In considering this study, it is relevant to discuss its limitations. Although a sample with clinical features was desired for this replicative effort, the sample sizes in the current study are not large, particularly for the PTSD− sample. A larger sample would have permitted additional analyses to examine predictors of the magnitude of rebound following suppression and potentially could have revealed individual difference factors that account for variation in the degree of rebound. Second, it is possible that these results reflect unique methodological features of this paradigm. For example, the instructions that preceded the Monitor 2 phase did not explicitly cancel the previous suppression instructions. It is possible that some participants could have misunderstood the instructions and continued to suppress during the Monitor 2 phase. Likewise, the three instructional sets were not matched for length nor for mention of the MVA, which could have influenced these findings. As well, it is possible that inclusion of a 5-minute rest interval following each phase could have resulted in a loss of data. Although this was necessary to minimize carry-over between phases in the physiological measures, this methodological feature could have influenced the obtained results. Third, the current study made no effort to examine basic processes which underlie deliberate thought suppression and its effects. It is possible that a shift in research focus could benefit our understanding of this issue. In particular, future studies perhaps could move away from examining whether rebound occurs following thought suppression and focus instead on the strategies that participants employ when asked to deliberately suppress trauma-related thoughts. Alternatively, examination of specific suppression techniques (e.g., deliberately thinking about another topic, re-directing one's focus) potentially could reveal greater information about how deliberate suppression of trauma-related thoughts can ironically backfire. Lastly, future work would benefit from inclusion of a broader array of physiological measures, including if possible measures of endocrine function.

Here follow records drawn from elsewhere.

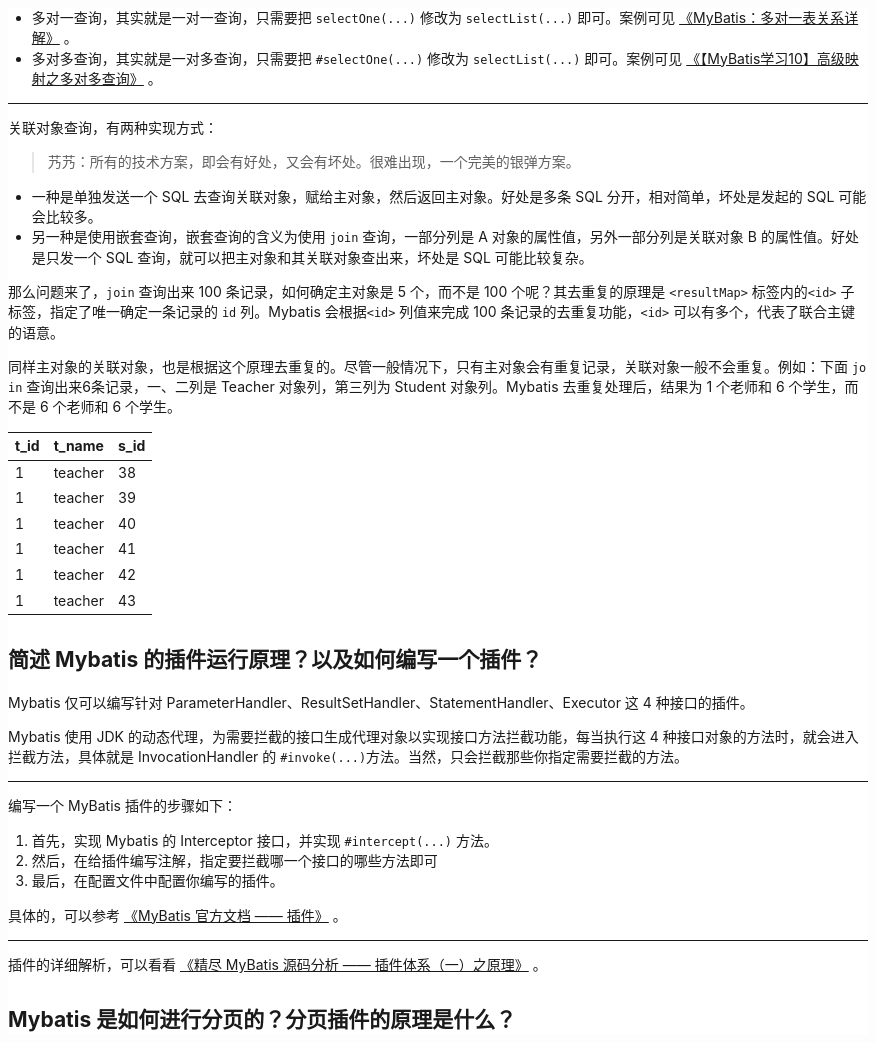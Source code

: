 - 多对一查询，其实就是一对一查询，只需要把 `selectOne(...)` 修改为 `selectList(...)` 即可。案例可见 [《MyBatis：多对一表关系详解》](https://blog.csdn.net/xzm_rainbow/article/details/15336959) 。
- 多对多查询，其实就是一对多查询，只需要把 `#selectOne(...)` 修改为 `selectList(...)` 即可。案例可见 [《【MyBatis学习10】高级映射之多对多查询》](https://blog.csdn.net/eson_15/article/details/51655188) 。

------

关联对象查询，有两种实现方式：

> 艿艿：所有的技术方案，即会有好处，又会有坏处。很难出现，一个完美的银弹方案。

- 一种是单独发送一个 SQL 去查询关联对象，赋给主对象，然后返回主对象。好处是多条 SQL 分开，相对简单，坏处是发起的 SQL 可能会比较多。
- 另一种是使用嵌套查询，嵌套查询的含义为使用 `join` 查询，一部分列是 A 对象的属性值，另外一部分列是关联对象 B 的属性值。好处是只发一个 SQL 查询，就可以把主对象和其关联对象查出来，坏处是 SQL 可能比较复杂。

那么问题来了，`join` 查询出来 100 条记录，如何确定主对象是 5 个，而不是 100 个呢？其去重复的原理是 `<resultMap>` 标签内的`<id>` 子标签，指定了唯一确定一条记录的 `id` 列。Mybatis 会根据`<id>` 列值来完成 100 条记录的去重复功能，`<id>` 可以有多个，代表了联合主键的语意。

同样主对象的关联对象，也是根据这个原理去重复的。尽管一般情况下，只有主对象会有重复记录，关联对象一般不会重复。例如：下面 `join` 查询出来6条记录，一、二列是 Teacher 对象列，第三列为 Student 对象列。Mybatis 去重复处理后，结果为 1 个老师和 6 个学生，而不是 6 个老师和 6 个学生。

| t_id | t_name  | s_id |
| :--- | :------ | :--- |
| 1    | teacher | 38   |
| 1    | teacher | 39   |
| 1    | teacher | 40   |
| 1    | teacher | 41   |
| 1    | teacher | 42   |
| 1    | teacher | 43   |

## 简述 Mybatis 的插件运行原理？以及如何编写一个插件？

Mybatis 仅可以编写针对 ParameterHandler、ResultSetHandler、StatementHandler、Executor 这 4 种接口的插件。

Mybatis 使用 JDK 的动态代理，为需要拦截的接口生成代理对象以实现接口方法拦截功能，每当执行这 4 种接口对象的方法时，就会进入拦截方法，具体就是 InvocationHandler 的 `#invoke(...)`方法。当然，只会拦截那些你指定需要拦截的方法。

------

编写一个 MyBatis 插件的步骤如下：

1. 首先，实现 Mybatis 的 Interceptor 接口，并实现 `#intercept(...)` 方法。
2. 然后，在给插件编写注解，指定要拦截哪一个接口的哪些方法即可
3. 最后，在配置文件中配置你编写的插件。

具体的，可以参考 [《MyBatis 官方文档 —— 插件》](http://www.mybatis.org/mybatis-3/zh/configuration.html#plugins) 。

------

插件的详细解析，可以看看 [《精尽 MyBatis 源码分析 —— 插件体系（一）之原理》](http://svip.iocoder.cn/MyBatis/plugin-1) 。

## Mybatis 是如何进行分页的？分页插件的原理是什么？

This study has some important clinical implications, particularly when placed among related studies in the field. The current results suggest that emotionally distressed individuals may show an ironic increase in trauma-related thoughts following deliberate suppression of these thoughts, irrespective of PTSD diagnostic status. Thus, much like naturalistic reports, these findings may suggest that thought suppression could be a mechanism that maintains emotional distress, anxiety, and perceptions of uncontrollability among trauma survivors. Clearly, greater study of when thought suppression “backfires” and when it does not would be helpful, particularly in developing programs designed to prevent the development of trauma-related emotional problems.

Acknowledgments

We appreciate the help of Janine Ippolito and Megan Dempsey for their assistance in coding the thought listing data.

Footnotes

This work was supported in part by a grant from the National Institute of Mental Health (MH64777).

1

Other disorders were not present at a sufficient frequency in the reliability sample to compute kappa coefficients.

2

Participants who met DSM criteria for PTSD in two of the three symptom clusters and reported clinically significant distress and interference from these symptoms were excluded from this study (n=18). The decision was made to exclude these individuals given the fact that the Group variable was conceptualized as a between-group factor and it was necessary to clearly define the PTSD+/− samples.

3

These analyses were repeated, using arcsine transformation of the percentage of MVA thoughts, owing to concerns inherent with proportional data (Cohen & Cohen, 1975). Because the pattern of results was identical, the untransformed data are presented.

4

We also conducted a major subset of the analyses a second time, controlling for diagnostic comorbidity. Participants in the PTSD− group who were free of all other anxiety and mood disorders (n=13) were specifically compared with the PTSD+ group. The pattern of results was basically the same. Interested readers may contact the first author for more details concerning these analyses.